### WORK TO COMPLETE:
Go through the data below. List every line that holds the word "Ganga".

### THE RECORDS:
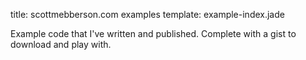 title: scottmebberson.com examples
template: example-index.jade

Example code that I've written and published. Complete with a gist to download and play with.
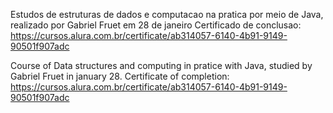 Estudos de estruturas de dados e computacao na pratica por meio de Java, realizado por Gabriel Fruet em 28 de janeiro
Certificado de conclusao: https://cursos.alura.com.br/certificate/ab314057-6140-4b91-9149-90501f907adc

Course of Data structures and computing in pratice with Java, studied by Gabriel Fruet in january 28.
Certificate of completion: https://cursos.alura.com.br/certificate/ab314057-6140-4b91-9149-90501f907adc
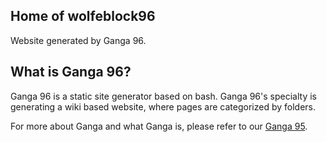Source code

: ## Home of wolfeblock96

Website generated by Ganga 96.

## What is Ganga 96?

Ganga 96 is a static site generator based on bash. Ganga 96's specialty is generating a wiki based website, where pages are categorized by folders.

For more about Ganga and what Ganga is, please refer to our [Ganga 95](https://docs.google.com/document/d/1xM4mMDjjdwk9sHxxSvOF8BEvieb6F4EXvRq8QEG4Fcw/edit?tab=t.0#heading=h.iztfrtvhfajr
).
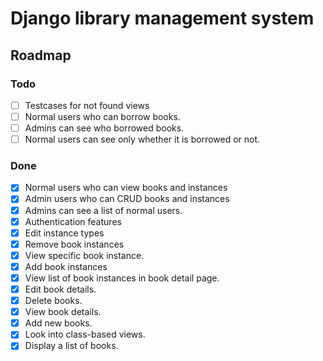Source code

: # Django library management system

## Roadmap

### Todo
- [ ] Testcases for not found views
- [ ] Normal users who can borrow books.
- [ ] Admins can see who borrowed books.
- [ ] Normal users can see only whether it is borrowed or not.

### Done
- [X] Normal users who can view books and instances
- [X] Admin users who can CRUD books and instances
- [X] Admins can see a list of normal users.
- [X] Authentication features
- [X] Edit instance types
- [X] Remove book instances
- [X] View specific book instance.
- [X] Add book instances
- [X] View list of book instances in book detail page.
- [X] Edit book details.
- [X] Delete books.
- [X] View book details.
- [X] Add new books.
- [X] Look into class-based views.
- [X] Display a list of books.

### COMPLETED EXERCISE:
Website generated by Ganga 96.
## What is Ganga 96?
Ganga 96 is a static site generator based on bash. Ganga 96's specialty is generating a wiki based website, where pages are categorized by folders.
For more about Ganga and what Ganga is, please refer to our [Ganga 95](https://docs.google.com/document/d/1xM4mMDjjdwk9sHxxSvOF8BEvieb6F4EXvRq8QEG4Fcw/edit?tab=t.0#heading=h.iztfrtvhfajr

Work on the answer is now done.